Die Kinder und ihre Familien erlitten laut Save the Children "unvorstellbare Grausamkeiten". Nahezu jedes Kind berichtet von fürchterlichen Geschichten, die es erleben oder mit ansehen musste, wie Helle Thorning-Schmidt, internationale Geschäftsführerin von Save the Children International, sagte. Es handelt sich demnach um Erlebnisse von Rohingya, die sich im Flüchtlingscamp Cox's Bazar in Bangladesch aufhalten.

Um die Flüchtlinge, die ihre Geschichten erzählten, zu schützen, änderte die Organisation ihre Namen. So auch bei Rehema. Laut Bericht erlebte die 24-Jährige mit, wie eine Frau und ein Baby lebendig verbrannt wurden. "Ich sah einen Soldaten, wie er eine hochschwangere Frau mit Benzin übergoss und anzündete." Ein weiterer Soldat riss ihren Angaben zufolge einer anderen Frau ihr Baby aus den Händen und warf es ins Feuer. "Die Schreie werde ich niemals vergessen", sagte die Augenzeugin.

Keine Einzelfälle

"Das Schlimmste an diesen tragischen Geschichten ist, dass es sich nicht um Einzelfälle, sondern um systematische Gewalt gegenüber Frauen und Mädchen handelt", sagte Helle Thorning-Schmidt. Die 40-jährige Kushida beschreibt solche Erlebnisse in ihrem Dorf: "Als das Militär in unser Dorf kam, schnappten sich zwei Soldaten ein 14-jähriges Mädchen. Dann vergewaltigten sie das Mädchen vor dem ganzen Dorf."

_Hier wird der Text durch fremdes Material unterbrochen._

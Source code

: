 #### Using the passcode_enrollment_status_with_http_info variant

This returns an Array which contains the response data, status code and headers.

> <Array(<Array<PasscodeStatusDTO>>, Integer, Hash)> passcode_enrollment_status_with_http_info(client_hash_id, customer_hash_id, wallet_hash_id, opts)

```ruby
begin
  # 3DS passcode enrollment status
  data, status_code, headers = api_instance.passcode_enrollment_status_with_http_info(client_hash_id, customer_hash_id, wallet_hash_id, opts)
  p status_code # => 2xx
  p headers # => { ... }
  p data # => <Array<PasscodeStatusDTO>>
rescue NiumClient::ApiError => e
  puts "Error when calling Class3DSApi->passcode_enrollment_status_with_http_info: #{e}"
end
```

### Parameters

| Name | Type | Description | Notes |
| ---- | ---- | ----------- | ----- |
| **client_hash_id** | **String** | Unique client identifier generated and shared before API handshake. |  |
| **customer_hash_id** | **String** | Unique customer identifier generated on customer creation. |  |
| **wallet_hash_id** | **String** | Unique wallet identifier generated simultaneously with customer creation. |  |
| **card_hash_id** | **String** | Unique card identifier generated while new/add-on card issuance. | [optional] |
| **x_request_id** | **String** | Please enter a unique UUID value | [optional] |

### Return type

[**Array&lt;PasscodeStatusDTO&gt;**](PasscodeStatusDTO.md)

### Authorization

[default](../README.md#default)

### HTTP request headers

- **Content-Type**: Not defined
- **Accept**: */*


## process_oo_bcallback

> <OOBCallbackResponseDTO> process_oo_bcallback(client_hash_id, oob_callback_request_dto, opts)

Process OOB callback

Die Leute, die dem Mädchen helfen wollten, verprügelten oder erschossen die Soldaten. Kushida und andere flohen daraufhin in ein benachbartes Dorf. Dorthin kam die 14-Jährige später schwer verletzt. "Ich wusch sie und versuchte, ihre Verletzungen zu behandeln. Sie hatte starke Blutungen und starb nach vier Tagen."

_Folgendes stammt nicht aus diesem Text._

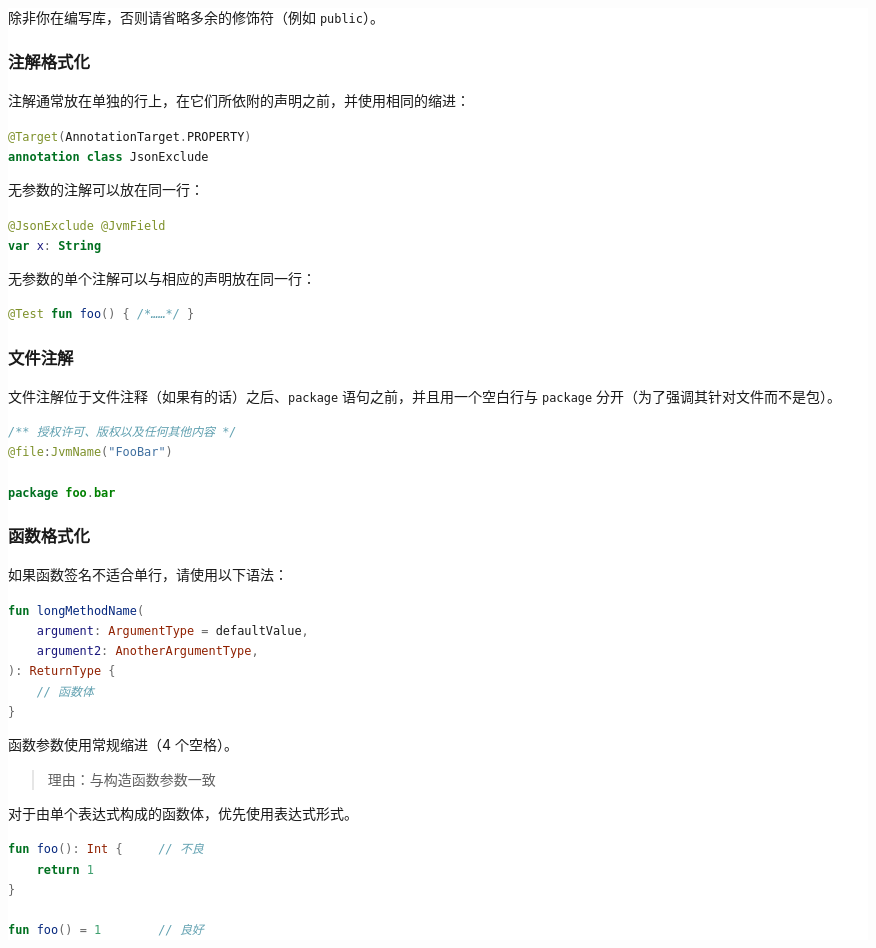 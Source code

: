除非你在编写库，否则请省略多余的修饰符（例如 `public`）。

### 注解格式化

注解通常放在单独的行上，在它们所依附的声明之前，并使用相同的缩进：

```kotlin
@Target(AnnotationTarget.PROPERTY)
annotation class JsonExclude
```

无参数的注解可以放在同一行：

```kotlin
@JsonExclude @JvmField
var x: String
```

无参数的单个注解可以与相应的声明放在同一行：

```kotlin
@Test fun foo() { /*……*/ }
```

### 文件注解

文件注解位于文件注释（如果有的话）之后、`package` 语句之前，并且用一个空白行与 `package` 分开（为了强调其针对文件而不是包）。

```kotlin
/** 授权许可、版权以及任何其他内容 */
@file:JvmName("FooBar")

package foo.bar
```

### 函数格式化

如果函数签名不适合单行，请使用以下语法：

```kotlin
fun longMethodName(
    argument: ArgumentType = defaultValue,
    argument2: AnotherArgumentType,
): ReturnType {
    // 函数体
}
```

函数参数使用常规缩进（4 个空格）。

> 理由：与构造函数参数一致

对于由单个表达式构成的函数体，优先使用表达式形式。

```kotlin
fun foo(): Int {     // 不良
    return 1 
}

fun foo() = 1        // 良好
```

Seit Ausbruch der jüngsten Unruhen im August sind laut UNO-Flüchtlingshilfe (UNHCR) rund 615.500 Rohingya nach Bangladesch geflohen. 60 Prozent davon sind nach Schätzungen von Save the Children Kinder. Thorning-Schmidt erklärte, dass viele Kinder schwer traumatisiert von den schrecklichen Dingen seien, die sie auf der Flucht erlebt hätten. Nun lebten sie im Flüchtlingslager, in dem sie völlig schutzlos seien.

Überfüllte Lager

Auch Dietmar Kappe von UNHCR weist auf die Probleme in den Flüchtlingslagern hin. "Den Flüchtlingen fehlt es an allem, viele sind krank. Der Hilfsbedarf ist daher riesig", sagte Kappe der Katholischen Nachrichten-Agentur (KNA). Die Lager seien überfüllt, daher werde dringend zusätzlicher Platz für Unterkünfte benötigt. Ein großes Problem ist laut UNHCR das verunreinigte Trinkwasser, daher grassieren Durchfallerkrankungen. Die UNHCR-Helfer bauen den Angaben zufolge rund 8.000 Latrinen und bohren etwa 60 Brunnen.

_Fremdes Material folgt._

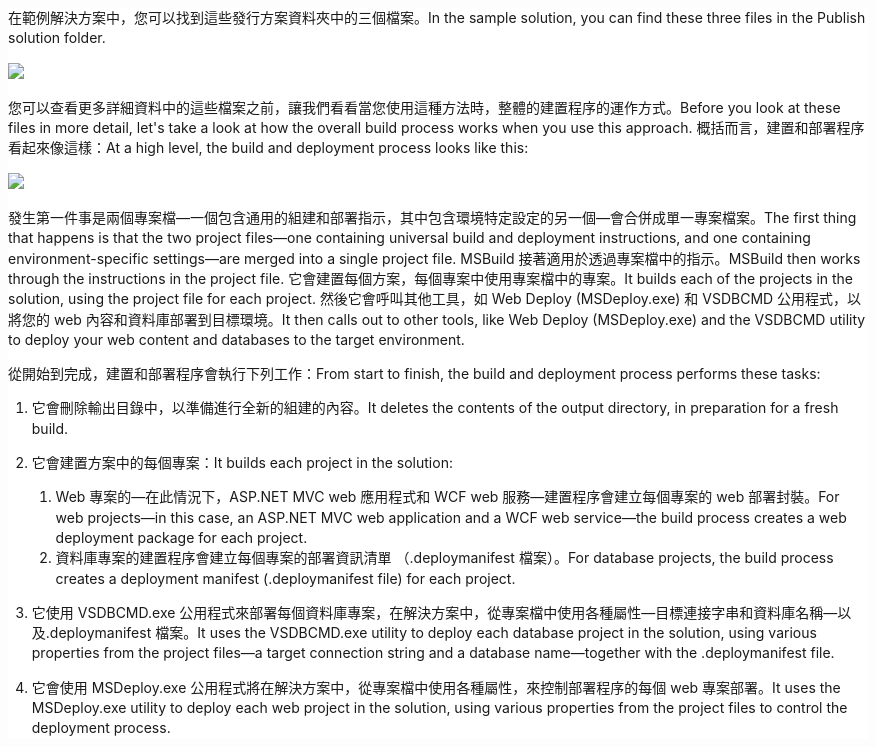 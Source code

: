 <span data-ttu-id="0b51f-126">在範例解決方案中，您可以找到這些發行方案資料夾中的三個檔案。</span><span class="sxs-lookup"><span data-stu-id="0b51f-126">In the sample solution, you can find these three files in the Publish solution folder.</span></span>

![](understanding-the-build-process/_static/image1.png)

<span data-ttu-id="0b51f-127">您可以查看更多詳細資料中的這些檔案之前，讓我們看看當您使用這種方法時，整體的建置程序的運作方式。</span><span class="sxs-lookup"><span data-stu-id="0b51f-127">Before you look at these files in more detail, let's take a look at how the overall build process works when you use this approach.</span></span> <span data-ttu-id="0b51f-128">概括而言，建置和部署程序看起來像這樣：</span><span class="sxs-lookup"><span data-stu-id="0b51f-128">At a high level, the build and deployment process looks like this:</span></span>

![](understanding-the-build-process/_static/image2.png)

<span data-ttu-id="0b51f-129">發生第一件事是兩個專案檔&#x2014;一個包含通用的組建和部署指示，其中包含環境特定設定的另一個&#x2014;會合併成單一專案檔案。</span><span class="sxs-lookup"><span data-stu-id="0b51f-129">The first thing that happens is that the two project files&#x2014;one containing universal build and deployment instructions, and one containing environment-specific settings&#x2014;are merged into a single project file.</span></span> <span data-ttu-id="0b51f-130">MSBuild 接著適用於透過專案檔中的指示。</span><span class="sxs-lookup"><span data-stu-id="0b51f-130">MSBuild then works through the instructions in the project file.</span></span> <span data-ttu-id="0b51f-131">它會建置每個方案，每個專案中使用專案檔中的專案。</span><span class="sxs-lookup"><span data-stu-id="0b51f-131">It builds each of the projects in the solution, using the project file for each project.</span></span> <span data-ttu-id="0b51f-132">然後它會呼叫其他工具，如 Web Deploy (MSDeploy.exe) 和 VSDBCMD 公用程式，以將您的 web 內容和資料庫部署到目標環境。</span><span class="sxs-lookup"><span data-stu-id="0b51f-132">It then calls out to other tools, like Web Deploy (MSDeploy.exe) and the VSDBCMD utility to deploy your web content and databases to the target environment.</span></span>

<span data-ttu-id="0b51f-133">從開始到完成，建置和部署程序會執行下列工作：</span><span class="sxs-lookup"><span data-stu-id="0b51f-133">From start to finish, the build and deployment process performs these tasks:</span></span>

1. <span data-ttu-id="0b51f-134">它會刪除輸出目錄中，以準備進行全新的組建的內容。</span><span class="sxs-lookup"><span data-stu-id="0b51f-134">It deletes the contents of the output directory, in preparation for a fresh build.</span></span>
2. <span data-ttu-id="0b51f-135">它會建置方案中的每個專案：</span><span class="sxs-lookup"><span data-stu-id="0b51f-135">It builds each project in the solution:</span></span>

    1. <span data-ttu-id="0b51f-136">Web 專案的&#x2014;在此情況下，ASP.NET MVC web 應用程式和 WCF web 服務&#x2014;建置程序會建立每個專案的 web 部署封裝。</span><span class="sxs-lookup"><span data-stu-id="0b51f-136">For web projects&#x2014;in this case, an ASP.NET MVC web application and a WCF web service&#x2014;the build process creates a web deployment package for each project.</span></span>
    2. <span data-ttu-id="0b51f-137">資料庫專案的建置程序會建立每個專案的部署資訊清單 （.deploymanifest 檔案）。</span><span class="sxs-lookup"><span data-stu-id="0b51f-137">For database projects, the build process creates a deployment manifest (.deploymanifest file) for each project.</span></span>
3. <span data-ttu-id="0b51f-138">它使用 VSDBCMD.exe 公用程式來部署每個資料庫專案，在解決方案中，從專案檔中使用各種屬性&#x2014;目標連接字串和資料庫名稱&#x2014;以及.deploymanifest 檔案。</span><span class="sxs-lookup"><span data-stu-id="0b51f-138">It uses the VSDBCMD.exe utility to deploy each database project in the solution, using various properties from the project files&#x2014;a target connection string and a database name&#x2014;together with the .deploymanifest file.</span></span>
4. <span data-ttu-id="0b51f-139">它會使用 MSDeploy.exe 公用程式將在解決方案中，從專案檔中使用各種屬性，來控制部署程序的每個 web 專案部署。</span><span class="sxs-lookup"><span data-stu-id="0b51f-139">It uses the MSDeploy.exe utility to deploy each web project in the solution, using various properties from the project files to control the deployment process.</span></span>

Die Tragödie der Rohingya sei derzeit die am schnellsten wachsende Flüchtlingskrise der Welt, resümiert Kappe. Zusätzlich fehlt es demnach an finanziellen Mitteln: "Bisher kamen nur 38,3 von 83,7 Millionen US-Dollar der benötigten Gelder an", so Kappe. Zahlen, wie viele Rohingya in Myanmar sterben mussten, gibt es ihm zufolge nicht.

Die Rohingya sind eine muslimische Minderheit im mehrheitlich buddhistischen Myanmar. Mehr als 600.000 von ihnen sind seit Ende August gewaltsam von der Armee von Myanmar nach Bangladesch vertrieben worden. Laut dem UN-Kinderhilfswerk Unicef mangelt es in den Lagern grundsätzlich an Nahrung, sauberem Wasser und medizinischer Versorgung.